• **Given information**:
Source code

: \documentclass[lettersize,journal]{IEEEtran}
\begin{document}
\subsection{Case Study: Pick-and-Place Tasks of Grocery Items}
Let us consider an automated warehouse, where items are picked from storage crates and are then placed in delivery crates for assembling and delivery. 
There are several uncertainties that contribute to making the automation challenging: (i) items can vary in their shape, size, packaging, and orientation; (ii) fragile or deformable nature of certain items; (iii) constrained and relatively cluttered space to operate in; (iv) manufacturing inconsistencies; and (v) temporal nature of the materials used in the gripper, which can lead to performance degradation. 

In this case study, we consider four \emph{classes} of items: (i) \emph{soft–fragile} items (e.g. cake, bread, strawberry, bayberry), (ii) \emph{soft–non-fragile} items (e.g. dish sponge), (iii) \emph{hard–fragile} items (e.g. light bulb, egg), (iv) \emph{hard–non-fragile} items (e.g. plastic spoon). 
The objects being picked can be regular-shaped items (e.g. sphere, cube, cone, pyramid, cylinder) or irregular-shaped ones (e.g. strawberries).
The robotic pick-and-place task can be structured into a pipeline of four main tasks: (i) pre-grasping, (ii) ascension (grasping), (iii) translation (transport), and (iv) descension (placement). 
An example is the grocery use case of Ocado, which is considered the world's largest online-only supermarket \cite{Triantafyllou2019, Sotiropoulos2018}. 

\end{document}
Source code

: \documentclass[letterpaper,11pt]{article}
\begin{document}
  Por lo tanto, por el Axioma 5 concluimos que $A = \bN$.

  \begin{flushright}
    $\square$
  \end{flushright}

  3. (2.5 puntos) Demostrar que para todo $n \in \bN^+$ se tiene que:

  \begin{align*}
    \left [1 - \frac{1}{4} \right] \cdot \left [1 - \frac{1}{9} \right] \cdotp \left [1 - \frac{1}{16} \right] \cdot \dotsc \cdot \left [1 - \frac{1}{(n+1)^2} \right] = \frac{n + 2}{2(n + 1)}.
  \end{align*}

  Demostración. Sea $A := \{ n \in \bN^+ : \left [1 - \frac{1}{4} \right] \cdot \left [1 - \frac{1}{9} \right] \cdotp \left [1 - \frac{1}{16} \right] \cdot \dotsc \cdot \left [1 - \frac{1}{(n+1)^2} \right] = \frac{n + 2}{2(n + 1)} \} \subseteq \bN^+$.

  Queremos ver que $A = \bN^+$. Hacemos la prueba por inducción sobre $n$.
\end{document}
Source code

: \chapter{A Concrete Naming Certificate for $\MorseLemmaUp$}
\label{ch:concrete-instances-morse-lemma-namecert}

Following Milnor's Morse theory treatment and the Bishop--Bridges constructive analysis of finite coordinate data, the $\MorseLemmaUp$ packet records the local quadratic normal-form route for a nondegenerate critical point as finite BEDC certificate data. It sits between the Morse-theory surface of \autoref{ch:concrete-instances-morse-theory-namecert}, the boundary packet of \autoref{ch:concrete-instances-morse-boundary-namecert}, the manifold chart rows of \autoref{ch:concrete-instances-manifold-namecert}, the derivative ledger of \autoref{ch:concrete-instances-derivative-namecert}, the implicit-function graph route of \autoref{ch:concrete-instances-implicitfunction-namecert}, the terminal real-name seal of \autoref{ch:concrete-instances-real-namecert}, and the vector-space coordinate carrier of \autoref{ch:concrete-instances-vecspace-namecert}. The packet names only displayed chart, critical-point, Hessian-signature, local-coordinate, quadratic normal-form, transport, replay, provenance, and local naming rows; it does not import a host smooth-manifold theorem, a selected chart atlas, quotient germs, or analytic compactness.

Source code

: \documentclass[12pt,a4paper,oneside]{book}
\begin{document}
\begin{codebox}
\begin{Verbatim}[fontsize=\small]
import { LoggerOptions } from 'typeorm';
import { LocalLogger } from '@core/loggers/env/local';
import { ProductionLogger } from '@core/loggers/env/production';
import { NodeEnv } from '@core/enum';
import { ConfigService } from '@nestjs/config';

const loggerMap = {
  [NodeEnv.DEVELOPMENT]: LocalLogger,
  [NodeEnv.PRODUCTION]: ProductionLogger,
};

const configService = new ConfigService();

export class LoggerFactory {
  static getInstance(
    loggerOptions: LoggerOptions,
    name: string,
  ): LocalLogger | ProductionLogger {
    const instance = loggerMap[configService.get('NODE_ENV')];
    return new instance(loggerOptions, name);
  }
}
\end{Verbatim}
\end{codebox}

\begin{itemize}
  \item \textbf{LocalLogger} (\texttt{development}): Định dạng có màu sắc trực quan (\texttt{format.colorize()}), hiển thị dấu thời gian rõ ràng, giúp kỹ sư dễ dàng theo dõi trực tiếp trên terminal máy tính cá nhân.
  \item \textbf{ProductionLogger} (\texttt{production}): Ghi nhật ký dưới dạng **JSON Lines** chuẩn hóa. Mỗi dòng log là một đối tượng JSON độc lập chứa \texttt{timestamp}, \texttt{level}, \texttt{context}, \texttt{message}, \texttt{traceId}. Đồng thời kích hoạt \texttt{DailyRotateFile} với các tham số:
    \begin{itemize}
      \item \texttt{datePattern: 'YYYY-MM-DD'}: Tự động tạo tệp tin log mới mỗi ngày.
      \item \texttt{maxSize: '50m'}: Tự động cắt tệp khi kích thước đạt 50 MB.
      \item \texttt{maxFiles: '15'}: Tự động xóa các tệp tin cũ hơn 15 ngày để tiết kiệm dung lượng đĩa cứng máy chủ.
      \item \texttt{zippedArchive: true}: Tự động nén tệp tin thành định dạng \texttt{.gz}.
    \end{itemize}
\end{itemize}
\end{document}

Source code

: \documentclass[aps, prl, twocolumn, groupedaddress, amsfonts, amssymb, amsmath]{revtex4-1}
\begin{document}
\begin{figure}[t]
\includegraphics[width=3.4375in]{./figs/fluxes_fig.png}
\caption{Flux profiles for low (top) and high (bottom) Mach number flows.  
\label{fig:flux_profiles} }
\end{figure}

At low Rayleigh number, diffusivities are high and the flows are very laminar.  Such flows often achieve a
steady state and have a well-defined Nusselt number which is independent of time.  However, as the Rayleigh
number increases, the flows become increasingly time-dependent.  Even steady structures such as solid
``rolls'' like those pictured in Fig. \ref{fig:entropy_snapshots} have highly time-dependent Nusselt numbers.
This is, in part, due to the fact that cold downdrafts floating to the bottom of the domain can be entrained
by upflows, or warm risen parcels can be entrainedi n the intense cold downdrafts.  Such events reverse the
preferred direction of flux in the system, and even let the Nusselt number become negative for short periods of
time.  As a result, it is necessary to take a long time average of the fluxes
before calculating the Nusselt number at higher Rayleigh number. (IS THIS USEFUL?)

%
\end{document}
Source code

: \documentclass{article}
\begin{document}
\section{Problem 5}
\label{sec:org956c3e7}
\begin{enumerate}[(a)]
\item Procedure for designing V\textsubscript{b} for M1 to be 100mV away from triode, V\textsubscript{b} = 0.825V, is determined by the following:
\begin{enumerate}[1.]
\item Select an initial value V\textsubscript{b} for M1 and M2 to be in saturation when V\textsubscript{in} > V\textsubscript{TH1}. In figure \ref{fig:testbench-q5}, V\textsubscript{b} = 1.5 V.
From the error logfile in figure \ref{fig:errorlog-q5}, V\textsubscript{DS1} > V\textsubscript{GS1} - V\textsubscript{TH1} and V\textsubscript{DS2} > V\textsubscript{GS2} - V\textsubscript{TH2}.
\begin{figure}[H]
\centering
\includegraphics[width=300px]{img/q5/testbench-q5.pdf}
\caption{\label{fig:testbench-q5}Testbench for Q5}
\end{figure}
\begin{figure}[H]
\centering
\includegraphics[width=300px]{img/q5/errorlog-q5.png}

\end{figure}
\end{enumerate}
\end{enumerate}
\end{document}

• **How to complete this task**: Set down the preceding data verbatim. Every line belongs in the copy.

• **Solution for this problem**:
Source code

: \documentclass[lettersize,journal]{IEEEtran}
\begin{document}
\subsection{Case Study: Pick-and-Place Tasks of Grocery Items}
Let us consider an automated warehouse, where items are picked from storage crates and are then placed in delivery crates for assembling and delivery. 
There are several uncertainties that contribute to making the automation challenging: (i) items can vary in their shape, size, packaging, and orientation; (ii) fragile or deformable nature of certain items; (iii) constrained and relatively cluttered space to operate in; (iv) manufacturing inconsistencies; and (v) temporal nature of the materials used in the gripper, which can lead to performance degradation. 

In this case study, we consider four \emph{classes} of items: (i) \emph{soft–fragile} items (e.g. cake, bread, strawberry, bayberry), (ii) \emph{soft–non-fragile} items (e.g. dish sponge), (iii) \emph{hard–fragile} items (e.g. light bulb, egg), (iv) \emph{hard–non-fragile} items (e.g. plastic spoon). 
The objects being picked can be regular-shaped items (e.g. sphere, cube, cone, pyramid, cylinder) or irregular-shaped ones (e.g. strawberries).
The robotic pick-and-place task can be structured into a pipeline of four main tasks: (i) pre-grasping, (ii) ascension (grasping), (iii) translation (transport), and (iv) descension (placement). 
An example is the grocery use case of Ocado, which is considered the world's largest online-only supermarket \cite{Triantafyllou2019, Sotiropoulos2018}. 

\end{document}
Source code

: \documentclass[letterpaper,11pt]{article}
\begin{document}
  Por lo tanto, por el Axioma 5 concluimos que $A = \bN$.

  \begin{flushright}
    $\square$
  \end{flushright}

  3. (2.5 puntos) Demostrar que para todo $n \in \bN^+$ se tiene que:

  \begin{align*}
    \left [1 - \frac{1}{4} \right] \cdot \left [1 - \frac{1}{9} \right] \cdotp \left [1 - \frac{1}{16} \right] \cdot \dotsc \cdot \left [1 - \frac{1}{(n+1)^2} \right] = \frac{n + 2}{2(n + 1)}.
  \end{align*}

  Demostración. Sea $A := \{ n \in \bN^+ : \left [1 - \frac{1}{4} \right] \cdot \left [1 - \frac{1}{9} \right] \cdotp \left [1 - \frac{1}{16} \right] \cdot \dotsc \cdot \left [1 - \frac{1}{(n+1)^2} \right] = \frac{n + 2}{2(n + 1)} \} \subseteq \bN^+$.

  Queremos ver que $A = \bN^+$. Hacemos la prueba por inducción sobre $n$.
\end{document}
Source code

: \chapter{A Concrete Naming Certificate for $\MorseLemmaUp$}
\label{ch:concrete-instances-morse-lemma-namecert}

Following Milnor's Morse theory treatment and the Bishop--Bridges constructive analysis of finite coordinate data, the $\MorseLemmaUp$ packet records the local quadratic normal-form route for a nondegenerate critical point as finite BEDC certificate data. It sits between the Morse-theory surface of \autoref{ch:concrete-instances-morse-theory-namecert}, the boundary packet of \autoref{ch:concrete-instances-morse-boundary-namecert}, the manifold chart rows of \autoref{ch:concrete-instances-manifold-namecert}, the derivative ledger of \autoref{ch:concrete-instances-derivative-namecert}, the implicit-function graph route of \autoref{ch:concrete-instances-implicitfunction-namecert}, the terminal real-name seal of \autoref{ch:concrete-instances-real-namecert}, and the vector-space coordinate carrier of \autoref{ch:concrete-instances-vecspace-namecert}. The packet names only displayed chart, critical-point, Hessian-signature, local-coordinate, quadratic normal-form, transport, replay, provenance, and local naming rows; it does not import a host smooth-manifold theorem, a selected chart atlas, quotient germs, or analytic compactness.

Source code

: \documentclass[12pt,a4paper,oneside]{book}
\begin{document}
\begin{codebox}
\begin{Verbatim}[fontsize=\small]
import { LoggerOptions } from 'typeorm';
import { LocalLogger } from '@core/loggers/env/local';
import { ProductionLogger } from '@core/loggers/env/production';
import { NodeEnv } from '@core/enum';
import { ConfigService } from '@nestjs/config';

const loggerMap = {
  [NodeEnv.DEVELOPMENT]: LocalLogger,
  [NodeEnv.PRODUCTION]: ProductionLogger,
};

const configService = new ConfigService();

export class LoggerFactory {
  static getInstance(
    loggerOptions: LoggerOptions,
    name: string,
  ): LocalLogger | ProductionLogger {
    const instance = loggerMap[configService.get('NODE_ENV')];
    return new instance(loggerOptions, name);
  }
}
\end{Verbatim}
\end{codebox}

\begin{itemize}
  \item \textbf{LocalLogger} (\texttt{development}): Định dạng có màu sắc trực quan (\texttt{format.colorize()}), hiển thị dấu thời gian rõ ràng, giúp kỹ sư dễ dàng theo dõi trực tiếp trên terminal máy tính cá nhân.
  \item \textbf{ProductionLogger} (\texttt{production}): Ghi nhật ký dưới dạng **JSON Lines** chuẩn hóa. Mỗi dòng log là một đối tượng JSON độc lập chứa \texttt{timestamp}, \texttt{level}, \texttt{context}, \texttt{message}, \texttt{traceId}. Đồng thời kích hoạt \texttt{DailyRotateFile} với các tham số:
    \begin{itemize}
      \item \texttt{datePattern: 'YYYY-MM-DD'}: Tự động tạo tệp tin log mới mỗi ngày.
      \item \texttt{maxSize: '50m'}: Tự động cắt tệp khi kích thước đạt 50 MB.
      \item \texttt{maxFiles: '15'}: Tự động xóa các tệp tin cũ hơn 15 ngày để tiết kiệm dung lượng đĩa cứng máy chủ.
      \item \texttt{zippedArchive: true}: Tự động nén tệp tin thành định dạng \texttt{.gz}.
    \end{itemize}
\end{itemize}
\end{document}

Source code

: \documentclass[aps, prl, twocolumn, groupedaddress, amsfonts, amssymb, amsmath]{revtex4-1}
\begin{document}
\begin{figure}[t]
\includegraphics[width=3.4375in]{./figs/fluxes_fig.png}
\caption{Flux profiles for low (top) and high (bottom) Mach number flows.  
\label{fig:flux_profiles} }
\end{figure}

At low Rayleigh number, diffusivities are high and the flows are very laminar.  Such flows often achieve a
steady state and have a well-defined Nusselt number which is independent of time.  However, as the Rayleigh
number increases, the flows become increasingly time-dependent.  Even steady structures such as solid
``rolls'' like those pictured in Fig. \ref{fig:entropy_snapshots} have highly time-dependent Nusselt numbers.
This is, in part, due to the fact that cold downdrafts floating to the bottom of the domain can be entrained
by upflows, or warm risen parcels can be entrainedi n the intense cold downdrafts.  Such events reverse the
preferred direction of flux in the system, and even let the Nusselt number become negative for short periods of
time.  As a result, it is necessary to take a long time average of the fluxes
before calculating the Nusselt number at higher Rayleigh number. (IS THIS USEFUL?)

%
\end{document}
Source code

: \documentclass{article}
\begin{document}
\section{Problem 5}
\label{sec:org956c3e7}
\begin{enumerate}[(a)]
\item Procedure for designing V\textsubscript{b} for M1 to be 100mV away from triode, V\textsubscript{b} = 0.825V, is determined by the following:
\begin{enumerate}[1.]
\item Select an initial value V\textsubscript{b} for M1 and M2 to be in saturation when V\textsubscript{in} > V\textsubscript{TH1}. In figure \ref{fig:testbench-q5}, V\textsubscript{b} = 1.5 V.
From the error logfile in figure \ref{fig:errorlog-q5}, V\textsubscript{DS1} > V\textsubscript{GS1} - V\textsubscript{TH1} and V\textsubscript{DS2} > V\textsubscript{GS2} - V\textsubscript{TH2}.
\begin{figure}[H]
\centering
\includegraphics[width=300px]{img/q5/testbench-q5.pdf}
\caption{\label{fig:testbench-q5}Testbench for Q5}
\end{figure}
\begin{figure}[H]
\centering
\includegraphics[width=300px]{img/q5/errorlog-q5.png}

\end{figure}
\end{enumerate}
\end{enumerate}
\end{document}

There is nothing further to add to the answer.